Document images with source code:
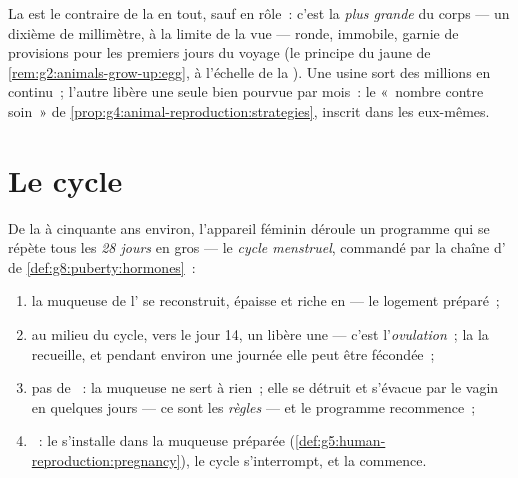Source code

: \begin{example}\label{ex:g8:reproductive-systems:egg}
La  est le contraire de la  en tout, sauf en
rôle~: c'est la \emph{plus grande}  du corps --- un dixième
de millimètre, à la limite de la vue --- ronde, immobile, garnie de
provisions pour les premiers jours du voyage (le principe du jaune
de \cref{rem:g2:animals-grow-up:egg}, à l'échelle de la ).
Une usine sort des millions en continu~; l'autre libère une seule
 bien pourvue par mois~: le «~nombre contre soin~» de
\cref{prop:g4:animal-reproduction:strategies}, inscrit dans les
 eux-mêmes.
\end{example}

\section{Le cycle}

\begin{proposition}\label{prop:g8:reproductive-systems:cycle}
De la  à cinquante ans environ, l'appareil féminin déroule un
programme qui se répète tous les \emph{28 jours} en gros --- le
\emph{cycle menstruel}, commandé par la
chaîne d' de \cref{def:g8:puberty:hormones}~:
\begin{enumerate}
  \item la muqueuse de l' se reconstruit, épaisse et riche en
         --- le logement préparé~;
  \item au milieu du cycle, vers le jour 14, un  libère une
         --- c'est l'\emph{ovulation}~;
        la  la recueille, et pendant environ une journée elle
        peut être fécondée~;
  \item pas de ~: la muqueuse ne sert à rien~; elle se
        détruit et s'évacue par le vagin en quelques jours --- ce
        sont les \emph{règles} --- et le programme
        recommence~;
  \item {}~: le  s'installe dans la muqueuse
        préparée
        (\cref{def:g5:human-reproduction:pregnancy}), le cycle
        s'interrompt, et la  commence.
\end{enumerate}
\end{proposition}
\admitted


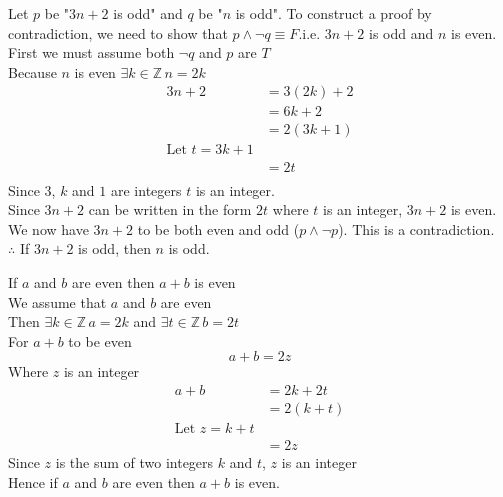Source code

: \documentclass[12pt letter]{report}
\begin{document}

\begin{myproof}
	Let $p$ be "$3n + 2$ is odd" and $q$ be "$n$ is odd". To construct a proof by contradiction, we need to show that
	$p \wedge \neg q \equiv F$.i.e. $3n + 2$ is odd and $n$ is even.\\
	First we must assume both $\neg  q$ and $ p$ are $T$\\
	Because $n$ is even $\exists k \in \mathbb{Z} \, n = 2k$
	\begin{align*}
		3n + 2 & = 3 \left( 2k \right)  + 2 \\
		       & = 6k + 2                   \\
		       & = 2 \left( 3k + 1 \right)  \\
		\text{Let $t = 3k + 1$}             \\
		       & = 2t                       \\
	\end{align*}
	Since $3$, $k$ and $1$ are integers $t$ is an integer.\\
	Since $3n + 2$ can be written in the form $2t$ where $t$ is an integer, $3n + 2$ is even.\\
	We now have $3n + 2$ to be both even and odd ($p \wedge \neg p$). This is a contradiction.\\
	$\therefore$ If $3n + 2$ is odd, then $n$ is odd.
\end{myproof}


\begin{myproof}
	If $a$ and $b$ are even then $a + b$ is even\\
	We assume that $a$ and $b$ are even\\
	Then $\exists k \in \mathbb{Z} \, a = 2k$ and $\exists t \in \mathbb{Z} \, b = 2t$\\

	\noindent For $a + b$ to be even\\
	\[
		a + b = 2z
	\]
	Where $z$ is an integer
	\begin{align*}
		a + b & = 2k + 2t                \\
		      & = 2 \left( k + t \right) \\
		\text{Let } z =  k + t           \\
		      & = 2z
	\end{align*}
	Since $z$ is the sum of two integers $k$ and $t$, $z$ is an integer\\
	Hence if $a$ and $b$ are even then $a + b$ is even.
\end{myproof}
\end{document}
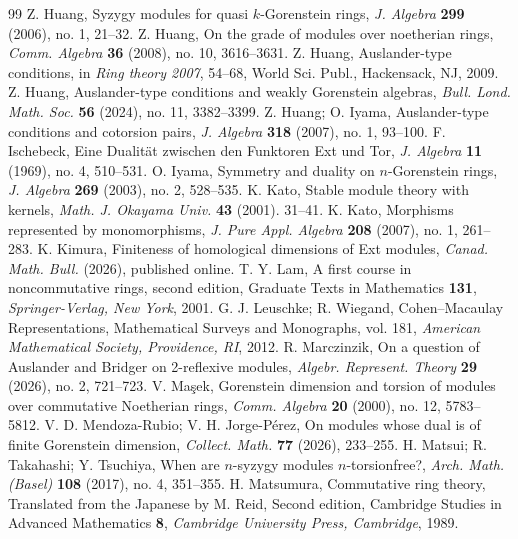 \documentclass{amsart}
\theoremstyle{definition}
\theoremstyle{remark}
\numberwithin{equation}{thm}
\begin{document}
\begin{thebibliography}{99}
{\sc Z. Huang}, Syzygy modules for quasi $k$-Gorenstein rings, {\em J. Algebra} {\bf 299} (2006), no. 1, 21--32.
{\sc Z. Huang}, On the grade of modules over noetherian rings, {\em Comm. Algebra} {\bf 36} (2008), no. 10, 3616--3631.
{\sc Z. Huang}, Auslander-type conditions, in {\em Ring theory 2007}, 54--68, World Sci. Publ., Hackensack, NJ, 2009.
{\sc Z. Huang}, Auslander-type conditions and weakly Gorenstein algebras, {\em Bull. Lond. Math. Soc.} {\bf 56} (2024), no. 11, 3382--3399.
{\sc Z. Huang; O. Iyama}, Auslander-type conditions and cotorsion pairs, {\em J. Algebra} {\bf 318} (2007), no. 1, 93--100.
{\sc F. Ischebeck}, Eine Dualit\"at zwischen den Funktoren Ext und Tor, {\em J. Algebra} {\bf 11} (1969), no. 4, 510--531.
{\sc O. Iyama}, Symmetry and duality on $n$-Gorenstein rings, {\em J. Algebra} {\bf 269} (2003), no. 2, 528--535.
{\sc K. Kato}, Stable module theory with kernels, {\em Math. J. Okayama Univ.} {\bf 43} (2001). 31--41.
{\sc K. Kato}, Morphisms represented by monomorphisms, {\em J. Pure Appl. Algebra} {\bf 208} (2007), no. 1, 261--283.
{\sc K. Kimura}, Finiteness of homological dimensions of Ext modules, {\em Canad. Math. Bull.} (2026), published online.
{\sc T. Y. Lam}, A first course in noncommutative rings, second edition, Graduate Texts in Mathematics {\bf 131}, {\em Springer-Verlag, New York}, 2001.
{\sc G. J. Leuschke; R. Wiegand}, Cohen--Macaulay Representations, Mathematical Surveys and Monographs, vol. 181, {\em American Mathematical Society, Providence, RI}, 2012.
{\sc R. Marczinzik}, On a question of Auslander and Bridger on 2-reflexive modules, {\em Algebr. Represent. Theory} {\bf 29} (2026), no. 2, 721--723.
{\sc V. Ma\c{s}ek}, Gorenstein dimension and torsion of modules over commutative Noetherian rings, {\em Comm. Algebra} {\bf 20} (2000), no. 12, 5783--5812.
{\sc V. D. Mendoza-Rubio; V. H. Jorge-P\'erez}, On modules whose dual is of finite Gorenstein dimension, {\em Collect. Math.} {\bf 77} (2026), 233--255.
{\sc H. Matsui; R. Takahashi; Y. Tsuchiya}, When are $n$-syzygy modules $n$-torsionfree?, {\em Arch. Math. (Basel)} {\bf 108} (2017), no. 4, 351--355.
{\sc H. Matsumura}, Commutative ring theory, Translated from the Japanese by M. Reid, Second edition, Cambridge Studies in Advanced Mathematics {\bf 8}, {\em Cambridge University Press, Cambridge}, 1989.

\end{thebibliography}
\end{document}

• THE TASK: Every entry above should be duplicated exactly. Do not include the images.

• RESPONSE AREA:
Source code

: \begin{example}\label{ex:g8:reproductive-systems:egg}
La  est le contraire de la  en tout, sauf en
rôle~: c'est la \emph{plus grande}  du corps --- un dixième
de millimètre, à la limite de la vue --- ronde, immobile, garnie de
provisions pour les premiers jours du voyage (le principe du jaune
de \cref{rem:g2:animals-grow-up:egg}, à l'échelle de la ).
Une usine sort des millions en continu~; l'autre libère une seule
 bien pourvue par mois~: le «~nombre contre soin~» de
\cref{prop:g4:animal-reproduction:strategies}, inscrit dans les
 eux-mêmes.
\end{example}

\section{Le cycle}

\begin{proposition}\label{prop:g8:reproductive-systems:cycle}
De la  à cinquante ans environ, l'appareil féminin déroule un
programme qui se répète tous les \emph{28 jours} en gros --- le
\emph{cycle menstruel}, commandé par la
chaîne d' de \cref{def:g8:puberty:hormones}~:
\begin{enumerate}
  \item la muqueuse de l' se reconstruit, épaisse et riche en
         --- le logement préparé~;
  \item au milieu du cycle, vers le jour 14, un  libère une
         --- c'est l'\emph{ovulation}~;
        la  la recueille, et pendant environ une journée elle
        peut être fécondée~;
  \item pas de ~: la muqueuse ne sert à rien~; elle se
        détruit et s'évacue par le vagin en quelques jours --- ce
        sont les \emph{règles} --- et le programme
        recommence~;
  \item {}~: le  s'installe dans la muqueuse
        préparée
        (\cref{def:g5:human-reproduction:pregnancy}), le cycle
        s'interrompt, et la  commence.
\end{enumerate}
\end{proposition}
\admitted


Source code

: \documentclass[12pt letter]{report}
\begin{document}

\begin{myproof}
	Let $p$ be "$3n + 2$ is odd" and $q$ be "$n$ is odd". To construct a proof by contradiction, we need to show that
	$p \wedge \neg q \equiv F$.i.e. $3n + 2$ is odd and $n$ is even.\\
	First we must assume both $\neg  q$ and $ p$ are $T$\\
	Because $n$ is even $\exists k \in \mathbb{Z} \, n = 2k$
	\begin{align*}
		3n + 2 & = 3 \left( 2k \right)  + 2 \\
		       & = 6k + 2                   \\
		       & = 2 \left( 3k + 1 \right)  \\
		\text{Let $t = 3k + 1$}             \\
		       & = 2t                       \\
	\end{align*}
	Since $3$, $k$ and $1$ are integers $t$ is an integer.\\
	Since $3n + 2$ can be written in the form $2t$ where $t$ is an integer, $3n + 2$ is even.\\
	We now have $3n + 2$ to be both even and odd ($p \wedge \neg p$). This is a contradiction.\\
	$\therefore$ If $3n + 2$ is odd, then $n$ is odd.
\end{myproof}


\begin{myproof}
	If $a$ and $b$ are even then $a + b$ is even\\
	We assume that $a$ and $b$ are even\\
	Then $\exists k \in \mathbb{Z} \, a = 2k$ and $\exists t \in \mathbb{Z} \, b = 2t$\\

	\noindent For $a + b$ to be even\\
	\[
		a + b = 2z
	\]
	Where $z$ is an integer
	\begin{align*}
		a + b & = 2k + 2t                \\
		      & = 2 \left( k + t \right) \\
		\text{Let } z =  k + t           \\
		      & = 2z
	\end{align*}
	Since $z$ is the sum of two integers $k$ and $t$, $z$ is an integer\\
	Hence if $a$ and $b$ are even then $a + b$ is even.
\end{myproof}
\end{document}
 \documentclass{amsart}
\theoremstyle{definition}
\theoremstyle{remark}
\numberwithin{equation}{thm}
\begin{document}
\begin{thebibliography}{99}
{\sc Z. Huang}, Syzygy modules for quasi $k$-Gorenstein rings, {\em J. Algebra} {\bf 299} (2006), no. 1, 21--32.
{\sc Z. Huang}, On the grade of modules over noetherian rings, {\em Comm. Algebra} {\bf 36} (2008), no. 10, 3616--3631.
{\sc Z. Huang}, Auslander-type conditions, in {\em Ring theory 2007}, 54--68, World Sci. Publ., Hackensack, NJ, 2009.
{\sc Z. Huang}, Auslander-type conditions and weakly Gorenstein algebras, {\em Bull. Lond. Math. Soc.} {\bf 56} (2024), no. 11, 3382--3399.
{\sc Z. Huang; O. Iyama}, Auslander-type conditions and cotorsion pairs, {\em J. Algebra} {\bf 318} (2007), no. 1, 93--100.
{\sc F. Ischebeck}, Eine Dualit\"at zwischen den Funktoren Ext und Tor, {\em J. Algebra} {\bf 11} (1969), no. 4, 510--531.
{\sc O. Iyama}, Symmetry and duality on $n$-Gorenstein rings, {\em J. Algebra} {\bf 269} (2003), no. 2, 528--535.
{\sc K. Kato}, Stable module theory with kernels, {\em Math. J. Okayama Univ.} {\bf 43} (2001). 31--41.
{\sc K. Kato}, Morphisms represented by monomorphisms, {\em J. Pure Appl. Algebra} {\bf 208} (2007), no. 1, 261--283.
{\sc K. Kimura}, Finiteness of homological dimensions of Ext modules, {\em Canad. Math. Bull.} (2026), published online.
{\sc T. Y. Lam}, A first course in noncommutative rings, second edition, Graduate Texts in Mathematics {\bf 131}, {\em Springer-Verlag, New York}, 2001.
{\sc G. J. Leuschke; R. Wiegand}, Cohen--Macaulay Representations, Mathematical Surveys and Monographs, vol. 181, {\em American Mathematical Society, Providence, RI}, 2012.
{\sc R. Marczinzik}, On a question of Auslander and Bridger on 2-reflexive modules, {\em Algebr. Represent. Theory} {\bf 29} (2026), no. 2, 721--723.
{\sc V. Ma\c{s}ek}, Gorenstein dimension and torsion of modules over commutative Noetherian rings, {\em Comm. Algebra} {\bf 20} (2000), no. 12, 5783--5812.
{\sc V. D. Mendoza-Rubio; V. H. Jorge-P\'erez}, On modules whose dual is of finite Gorenstein dimension, {\em Collect. Math.} {\bf 77} (2026), 233--255.
{\sc H. Matsui; R. Takahashi; Y. Tsuchiya}, When are $n$-syzygy modules $n$-torsionfree?, {\em Arch. Math. (Basel)} {\bf 108} (2017), no. 4, 351--355.
{\sc H. Matsumura}, Commutative ring theory, Translated from the Japanese by M. Reid, Second edition, Cambridge Studies in Advanced Mathematics {\bf 8}, {\em Cambridge University Press, Cambridge}, 1989.

\end{thebibliography}
\end{document}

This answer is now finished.